It is a question of fan base, ultimately. There have to be enough fans for sponsors to be willing to fund teams, even privateers ... or enough billionaire enthusiasts willing to bankroll teams at a loss for the fun of it. Sponsors are the only sustainable cash source ... and as the fan base shrinks (how many 18-25-year-olds are excited by cars anymore?) sponsor value shrinks ....
I think part of this problem is the wide ways one can get entertainment these days for cheap. We've all seen what the internet can do, and television viewers for many of these series has been nearly non-existent, but that's not necessarily a bad thing.

Are there enough people with interest out there? I think there it is, but the price of admission is too high (as you mentioned, when a Trans-Am car can lap as fast as a GT3 car, there is clearly an issue there) and there isn't enough advertising and get-out-the-name out there. IMO, IMSA would be wise to make sure TV networks know that they will be streaming races online at the same time, so be prepared for people to do that (And yes, TV may be irrelevant twenty years from now, or it may have merged with the internet in a hybrid of the two styles), and directly also broadcast it onto games - and use trackers to know where the cars are on the track, so someone playing Gran Turismo or Forza Motorsport can race along with it, feeling like they are in the event. Once VR is commonplace in the world, have suitable cameras in the race cars so one can feel like they are riding shotgun in the race cars.

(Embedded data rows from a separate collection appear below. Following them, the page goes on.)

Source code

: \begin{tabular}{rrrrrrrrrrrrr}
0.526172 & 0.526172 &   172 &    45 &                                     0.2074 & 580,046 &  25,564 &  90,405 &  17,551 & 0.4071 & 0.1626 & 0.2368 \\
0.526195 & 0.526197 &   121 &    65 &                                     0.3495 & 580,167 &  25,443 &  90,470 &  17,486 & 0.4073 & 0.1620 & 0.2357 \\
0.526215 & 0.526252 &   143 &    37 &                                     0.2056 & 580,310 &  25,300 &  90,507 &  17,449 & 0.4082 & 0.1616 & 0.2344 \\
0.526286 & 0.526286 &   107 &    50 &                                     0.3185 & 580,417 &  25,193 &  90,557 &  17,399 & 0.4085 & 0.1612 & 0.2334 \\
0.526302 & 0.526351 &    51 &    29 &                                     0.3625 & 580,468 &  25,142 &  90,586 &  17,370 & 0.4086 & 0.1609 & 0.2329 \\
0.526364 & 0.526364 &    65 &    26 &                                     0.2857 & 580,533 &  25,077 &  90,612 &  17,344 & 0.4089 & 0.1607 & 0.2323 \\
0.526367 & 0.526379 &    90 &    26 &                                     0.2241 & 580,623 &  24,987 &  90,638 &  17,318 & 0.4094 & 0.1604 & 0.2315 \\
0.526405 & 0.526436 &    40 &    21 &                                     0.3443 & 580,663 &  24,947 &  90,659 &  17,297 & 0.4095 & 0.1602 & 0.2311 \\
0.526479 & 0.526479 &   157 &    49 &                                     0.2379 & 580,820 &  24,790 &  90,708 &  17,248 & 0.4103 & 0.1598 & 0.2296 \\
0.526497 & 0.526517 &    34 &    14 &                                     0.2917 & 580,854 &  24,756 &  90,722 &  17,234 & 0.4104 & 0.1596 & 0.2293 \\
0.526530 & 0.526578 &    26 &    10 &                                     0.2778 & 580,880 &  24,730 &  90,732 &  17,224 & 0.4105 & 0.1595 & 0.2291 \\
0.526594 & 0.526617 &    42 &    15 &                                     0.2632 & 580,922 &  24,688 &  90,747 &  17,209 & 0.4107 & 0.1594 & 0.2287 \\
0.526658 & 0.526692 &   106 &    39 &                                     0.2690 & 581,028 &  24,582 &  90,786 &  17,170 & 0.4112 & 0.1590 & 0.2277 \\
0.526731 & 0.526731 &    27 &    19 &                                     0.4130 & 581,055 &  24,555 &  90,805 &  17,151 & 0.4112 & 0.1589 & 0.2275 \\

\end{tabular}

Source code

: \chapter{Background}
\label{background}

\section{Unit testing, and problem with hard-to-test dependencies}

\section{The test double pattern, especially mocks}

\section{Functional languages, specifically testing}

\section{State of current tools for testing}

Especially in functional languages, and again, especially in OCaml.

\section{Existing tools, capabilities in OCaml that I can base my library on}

What says to me there is interest in the sport is the tens of millions of copies games like the aforementioned series manage to sell. Also, ideas like Nissan's GT Academy are absolute genius as well - how about it, IMSA? A competition in one of the games (or hell do both) where the best competitor gets a shot at racing in IMSA for real, perhaps in a GT4 car to prove their up for it, or have the best dozen or so come to test out real GT4 cars and get IMSA licenses, allowing them to legitimately seek out IMSA rides?

Young people have in recent times been hamstrung more than anything by money and distance. We are, when accounted for inflation, considerably poorer than our parents. That's never stopped me, but I can see why that would stop others. The coronavirus may have, in a perverse silver lining, changed that, as the demands for better pay and conditions for people who are still working are likely to keep fighting long after the virus is gone. If finances improve for the young generation, that's likely to see more of them go to racetracks, both now and in the future....

As far as the rich enthusiasts, people like James Glickenhaus, Lawrence Stroll, Ed Brown and Laurence Tomlinson prove those people are still out there. And there has been a lot written about the generation of app-made millionaires that have made Northern California an expensive place to live, and many of them having a love of cars. Maybe we need to get a lot of those people out to races at Laguna Seca for the whole experience - a ride in a DPi, a shot at driving a GT4 (or maybe even GT3) car, a helmet and driving suit, seeing the tech in an IMSA car, whatever works. Who knows, it might make them buy a GT car and get out there....

As far as sponsors for the series, the cost of competing in the series is half the issue, its also the return for their investment, which means lots of people watching great races. IMO, the best way to get that attention is big and diverse grids and constant action, with the ability to keep people watching all the time.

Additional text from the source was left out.